WHAT THE TASK REQUIRES:
Every record below must be set down again exactly as given.
***
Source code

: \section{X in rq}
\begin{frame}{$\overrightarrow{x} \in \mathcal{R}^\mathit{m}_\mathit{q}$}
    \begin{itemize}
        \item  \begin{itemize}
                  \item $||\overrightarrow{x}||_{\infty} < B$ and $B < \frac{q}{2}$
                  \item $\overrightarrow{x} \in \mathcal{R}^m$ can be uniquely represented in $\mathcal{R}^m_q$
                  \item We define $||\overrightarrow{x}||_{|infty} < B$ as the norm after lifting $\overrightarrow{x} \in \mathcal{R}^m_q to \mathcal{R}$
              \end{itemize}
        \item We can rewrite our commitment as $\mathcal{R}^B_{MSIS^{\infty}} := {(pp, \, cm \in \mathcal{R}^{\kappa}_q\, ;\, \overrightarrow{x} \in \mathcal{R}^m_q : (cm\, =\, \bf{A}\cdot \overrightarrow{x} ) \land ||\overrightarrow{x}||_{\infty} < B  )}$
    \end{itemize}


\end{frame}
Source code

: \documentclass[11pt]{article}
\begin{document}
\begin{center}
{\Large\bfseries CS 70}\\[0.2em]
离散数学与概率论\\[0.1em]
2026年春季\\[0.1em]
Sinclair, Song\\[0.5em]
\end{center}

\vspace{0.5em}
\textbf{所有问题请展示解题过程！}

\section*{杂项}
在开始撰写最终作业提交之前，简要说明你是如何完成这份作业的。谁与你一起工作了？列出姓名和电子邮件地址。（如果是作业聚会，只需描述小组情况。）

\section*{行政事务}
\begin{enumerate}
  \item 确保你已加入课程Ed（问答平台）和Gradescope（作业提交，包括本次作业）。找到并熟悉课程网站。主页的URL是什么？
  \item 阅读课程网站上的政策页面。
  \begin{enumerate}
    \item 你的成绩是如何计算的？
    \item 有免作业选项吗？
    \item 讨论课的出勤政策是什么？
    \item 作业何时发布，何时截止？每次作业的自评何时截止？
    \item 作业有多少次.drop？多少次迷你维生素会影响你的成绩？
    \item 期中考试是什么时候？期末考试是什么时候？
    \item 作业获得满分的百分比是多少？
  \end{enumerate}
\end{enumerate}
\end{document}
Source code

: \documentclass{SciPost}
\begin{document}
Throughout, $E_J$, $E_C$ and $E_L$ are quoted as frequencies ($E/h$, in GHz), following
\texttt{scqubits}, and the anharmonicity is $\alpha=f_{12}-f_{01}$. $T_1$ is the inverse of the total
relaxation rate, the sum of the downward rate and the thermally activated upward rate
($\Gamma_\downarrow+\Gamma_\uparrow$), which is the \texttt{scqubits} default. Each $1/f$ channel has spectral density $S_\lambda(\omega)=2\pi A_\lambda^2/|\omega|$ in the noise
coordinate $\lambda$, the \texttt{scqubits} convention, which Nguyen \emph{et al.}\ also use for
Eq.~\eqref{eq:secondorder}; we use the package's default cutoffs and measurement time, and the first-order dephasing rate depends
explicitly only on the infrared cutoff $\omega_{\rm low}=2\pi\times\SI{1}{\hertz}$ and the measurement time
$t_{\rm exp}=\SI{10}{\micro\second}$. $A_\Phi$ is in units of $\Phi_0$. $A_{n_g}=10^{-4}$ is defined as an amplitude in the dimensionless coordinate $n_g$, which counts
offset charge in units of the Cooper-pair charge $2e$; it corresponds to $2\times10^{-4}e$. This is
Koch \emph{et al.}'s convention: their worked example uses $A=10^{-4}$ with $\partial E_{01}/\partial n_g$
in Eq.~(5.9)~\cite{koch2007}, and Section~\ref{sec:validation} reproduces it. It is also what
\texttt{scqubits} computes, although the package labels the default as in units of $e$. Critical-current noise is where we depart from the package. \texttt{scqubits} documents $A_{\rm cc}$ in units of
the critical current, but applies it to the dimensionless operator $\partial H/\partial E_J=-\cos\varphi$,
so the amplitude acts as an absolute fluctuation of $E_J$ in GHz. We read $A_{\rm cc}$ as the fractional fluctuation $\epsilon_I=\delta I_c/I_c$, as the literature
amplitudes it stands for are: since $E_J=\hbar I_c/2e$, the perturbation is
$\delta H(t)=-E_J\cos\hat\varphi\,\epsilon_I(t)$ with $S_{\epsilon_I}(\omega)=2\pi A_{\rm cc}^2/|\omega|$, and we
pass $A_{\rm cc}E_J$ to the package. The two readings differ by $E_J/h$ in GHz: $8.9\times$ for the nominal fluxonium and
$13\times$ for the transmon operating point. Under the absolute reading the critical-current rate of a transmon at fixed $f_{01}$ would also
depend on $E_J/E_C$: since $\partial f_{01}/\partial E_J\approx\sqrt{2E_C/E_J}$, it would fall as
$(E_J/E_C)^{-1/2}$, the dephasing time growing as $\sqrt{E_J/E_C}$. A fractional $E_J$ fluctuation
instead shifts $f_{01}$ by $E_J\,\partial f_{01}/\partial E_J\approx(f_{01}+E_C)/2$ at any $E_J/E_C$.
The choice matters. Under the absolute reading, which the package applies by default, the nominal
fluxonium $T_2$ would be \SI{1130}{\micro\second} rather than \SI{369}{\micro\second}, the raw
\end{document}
***
RESPONSE TO THE TASK:
Source code

: \section{X in rq}
\begin{frame}{$\overrightarrow{x} \in \mathcal{R}^\mathit{m}_\mathit{q}$}
    \begin{itemize}
        \item  \begin{itemize}
                  \item $||\overrightarrow{x}||_{\infty} < B$ and $B < \frac{q}{2}$
                  \item $\overrightarrow{x} \in \mathcal{R}^m$ can be uniquely represented in $\mathcal{R}^m_q$
                  \item We define $||\overrightarrow{x}||_{|infty} < B$ as the norm after lifting $\overrightarrow{x} \in \mathcal{R}^m_q to \mathcal{R}$
              \end{itemize}
        \item We can rewrite our commitment as $\mathcal{R}^B_{MSIS^{\infty}} := {(pp, \, cm \in \mathcal{R}^{\kappa}_q\, ;\, \overrightarrow{x} \in \mathcal{R}^m_q : (cm\, =\, \bf{A}\cdot \overrightarrow{x} ) \land ||\overrightarrow{x}||_{\infty} < B  )}$
    \end{itemize}


\end{frame}
Source code

: \documentclass[11pt]{article}
\begin{document}
\begin{center}
{\Large\bfseries CS 70}\\[0.2em]
离散数学与概率论\\[0.1em]
2026年春季\\[0.1em]
Sinclair, Song\\[0.5em]
\end{center}

\vspace{0.5em}
\textbf{所有问题请展示解题过程！}

\section*{杂项}
在开始撰写最终作业提交之前，简要说明你是如何完成这份作业的。谁与你一起工作了？列出姓名和电子邮件地址。（如果是作业聚会，只需描述小组情况。）

\section*{行政事务}
\begin{enumerate}
  \item 确保你已加入课程Ed（问答平台）和Gradescope（作业提交，包括本次作业）。找到并熟悉课程网站。主页的URL是什么？
  \item 阅读课程网站上的政策页面。
  \begin{enumerate}
    \item 你的成绩是如何计算的？
    \item 有免作业选项吗？
    \item 讨论课的出勤政策是什么？
    \item 作业何时发布，何时截止？每次作业的自评何时截止？
    \item 作业有多少次.drop？多少次迷你维生素会影响你的成绩？
    \item 期中考试是什么时候？期末考试是什么时候？
    \item 作业获得满分的百分比是多少？
  \end{enumerate}
\end{enumerate}
\end{document}
Source code

: \documentclass{SciPost}
\begin{document}
Throughout, $E_J$, $E_C$ and $E_L$ are quoted as frequencies ($E/h$, in GHz), following
\texttt{scqubits}, and the anharmonicity is $\alpha=f_{12}-f_{01}$. $T_1$ is the inverse of the total
relaxation rate, the sum of the downward rate and the thermally activated upward rate
($\Gamma_\downarrow+\Gamma_\uparrow$), which is the \texttt{scqubits} default. Each $1/f$ channel has spectral density $S_\lambda(\omega)=2\pi A_\lambda^2/|\omega|$ in the noise
coordinate $\lambda$, the \texttt{scqubits} convention, which Nguyen \emph{et al.}\ also use for
Eq.~\eqref{eq:secondorder}; we use the package's default cutoffs and measurement time, and the first-order dephasing rate depends
explicitly only on the infrared cutoff $\omega_{\rm low}=2\pi\times\SI{1}{\hertz}$ and the measurement time
$t_{\rm exp}=\SI{10}{\micro\second}$. $A_\Phi$ is in units of $\Phi_0$. $A_{n_g}=10^{-4}$ is defined as an amplitude in the dimensionless coordinate $n_g$, which counts
offset charge in units of the Cooper-pair charge $2e$; it corresponds to $2\times10^{-4}e$. This is
Koch \emph{et al.}'s convention: their worked example uses $A=10^{-4}$ with $\partial E_{01}/\partial n_g$
in Eq.~(5.9)~\cite{koch2007}, and Section~\ref{sec:validation} reproduces it. It is also what
\texttt{scqubits} computes, although the package labels the default as in units of $e$. Critical-current noise is where we depart from the package. \texttt{scqubits} documents $A_{\rm cc}$ in units of
the critical current, but applies it to the dimensionless operator $\partial H/\partial E_J=-\cos\varphi$,
so the amplitude acts as an absolute fluctuation of $E_J$ in GHz. We read $A_{\rm cc}$ as the fractional fluctuation $\epsilon_I=\delta I_c/I_c$, as the literature
amplitudes it stands for are: since $E_J=\hbar I_c/2e$, the perturbation is
$\delta H(t)=-E_J\cos\hat\varphi\,\epsilon_I(t)$ with $S_{\epsilon_I}(\omega)=2\pi A_{\rm cc}^2/|\omega|$, and we
pass $A_{\rm cc}E_J$ to the package. The two readings differ by $E_J/h$ in GHz: $8.9\times$ for the nominal fluxonium and
$13\times$ for the transmon operating point. Under the absolute reading the critical-current rate of a transmon at fixed $f_{01}$ would also
depend on $E_J/E_C$: since $\partial f_{01}/\partial E_J\approx\sqrt{2E_C/E_J}$, it would fall as
$(E_J/E_C)^{-1/2}$, the dephasing time growing as $\sqrt{E_J/E_C}$. A fractional $E_J$ fluctuation
instead shifts $f_{01}$ by $E_J\,\partial f_{01}/\partial E_J\approx(f_{01}+E_C)/2$ at any $E_J/E_C$.
The choice matters. Under the absolute reading, which the package applies by default, the nominal
fluxonium $T_2$ would be \SI{1130}{\micro\second} rather than \SI{369}{\micro\second}, the raw
\end{document}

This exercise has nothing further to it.